POSIX Compatibility: openvela extension interface (non-POSIX standard; similar to some RTOS interfaces).

task_delete

int task_delete(pid_t pid);

Deletes (terminates) the specified task, releasing its system resources. Similar to pthread_cancel() or kill(pid, SIGKILL), but this is the openvela-native interface, more direct and efficient.

Task deletion is forced and does not go through normal cleanup (such as atexit handlers) and should be used with care. Cooperative termination mechanisms (such as setting an exit flag so the task can exit itself) are generally preferred.

Parameters:

  • pid PID of the task to delete. Special value 0 means delete the calling task (equivalent to exit()). Must be a valid task PID.

Returns:

  • Success: Returns 0 (OK)
  • Failure: Returns a negative error code:
    • -EINVAL: pid is invalid (e.g., negative)
    • -ESRCH: The specified task does not exist (invalid PID or already terminated)
    • -EPERM: The caller has no permission to delete the target task (depends on system configuration)

Notes:

  • Forced termination: The task is terminated immediately; cleanup code (such as handlers registered via pthread_cleanup_push or atexit callbacks) is not executed.

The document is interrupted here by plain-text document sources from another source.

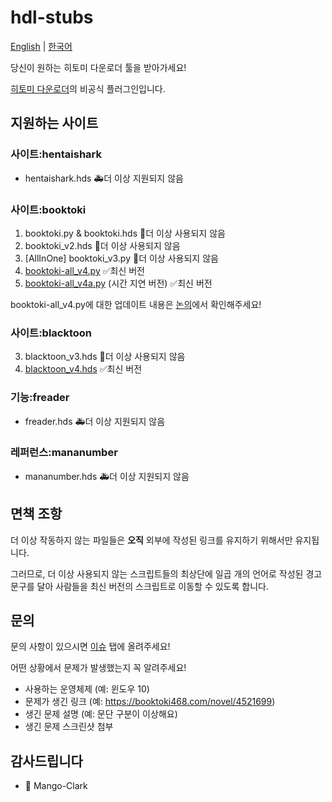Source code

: # hdl-stubs

[English](https://github.com/STR-HK/hdl-stubs) | [한국어](https://github.com/STR-HK/hdl-stubs/blob/main/%EB%82%98%EB%A5%BC%EC%9D%BD%EC%96%B4.md)

당신이 원하는 히토미 다운로더 툴을 받아가세요!

[히토미 다운로더](https://github.com/KurtBestor/Hitomi-Downloader)의 비공식 플러그인입니다.

## 지원하는 사이트

### 사이트:hentaishark

- hentaishark.hds 🚑️더 이상 지원되지 않음

### 사이트:booktoki

1. booktoki.py & booktoki.hds 🚨더 이상 사용되지 않음
2. booktoki_v2.hds 🚨더 이상 사용되지 않음
3. [AllInOne] booktoki_v3.py 🚨더 이상 사용되지 않음
4. [booktoki-all_v4.py](https://raw.githubusercontent.com/hyriph/hdl-stubs/refs/heads/main/booktoki-all_v4.py) ✅최신 버전
5. [booktoki-all_v4a.py](https://raw.githubusercontent.com/hyriph/hdl-stubs/refs/heads/main/booktoki-all_v4a.py) (시간 지연 버전) ✅최신 버전

booktoki-all_v4.py에 대한 업데이트 내용은 [논의](https://github.com/hyriph/hdl-stubs/discussions/8)에서 확인해주세요!

### 사이트:blacktoon

3. blacktoon_v3.hds 🚨더 이상 사용되지 않음
4. [blacktoon_v4.hds](https://raw.githubusercontent.com/STR-HK/hdl-stubs/main/blacktoon_v4.hds) ✅최신 버전

### 기능:freader

- freader.hds 🚑️더 이상 지원되지 않음

### 레퍼런스:mananumber

- mananumber.hds 🚑️더 이상 지원되지 않음

## 면책 조항

더 이상 작동하지 않는 파일들은 **오직** 외부에 작성된 링크를 유지하기 위해서만 유지됩니다.

그러므로, 더 이상 사용되지 않는 스크립트들의 최상단에 일곱 개의 언어로 작성된 경고 문구를 달아 사람들을 최신 버전의 스크립트로 이동할 수 있도록 합니다.

## 문의

문의 사항이 있으시면 [이슈](https://github.com/hyriph/hdl-stubs/issues) 탭에 올려주세요!

어떤 상황에서 문제가 발생했는지 꼭 알려주세요!

- 사용하는 운영체제 (예: 윈도우 10)
- 문제가 생긴 링크 (예: https://booktoki468.com/novel/4521699)
- 생긴 문제 설명 (예: 문단 구분이 이상해요)
- 생긴 문제 스크린샷 첨부

## 감사드립니다

- 🎉 Mango-Clark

This may lead to resource leaks (unfreed memory, unclosed files, unlocked mutexes).
  • Resource cleanup: The kernel automatically reclaims core resources (stack memory, task control block), but application-level resources (heap memory, open files) may not be cleaned up automatically.
  • Deleting self: If pid is 0, the task deletes itself and never returns (similar to calling exit(0)):
    task_delete(0);
    // This line is never executed
    
  • Difference from pthread_cancel:
    • task_delete() is an immediate forced termination without cancellation point semantics
    • pthread_cancel() takes effect at the next cancellation point, allowing cleanup
    • task_delete() is an openvela extension; pthread_cancel() is the POSIX standard
  • Typical usage:
    int pid = task_create("worker", 100, 2048, worker_func, NULL);
    // ... task running ...
    
    // Terminate the task
    if (task_delete(pid) == 0) {
        printf("Task %d deleted\n", pid);
    } else {
        perror("task_delete");
    }
    
  • Mutex pitfall: If the deleted task was holding a mutex, other tasks waiting for the lock will block forever (deadlock). Ensure all locks are released before deletion.
  • Child task cleanup: Deleting a parent task does not automatically delete its children. To clean up an entire task tree, delete all children explicitly.
  • Alternatives:
    • Cooperative exit: Set an exit flag so the task checks it and exits
    • pthread_cancel: Use the POSIX cancellation mechanism, which allows cleanup handlers to run
    • Signals: Send SIGTERM so the task catches it and exits gracefully
  • Real-time note: In real-time systems, forced deletion may affect determinism and predictability; use with care.
  • Debugging suggestion: During debugging, add logs at task entry and exit to trace the task lifecycle.
  • Bulk deletion: When deleting multiple tasks, delete them in dependency order (children first, parent later) to avoid dangling references.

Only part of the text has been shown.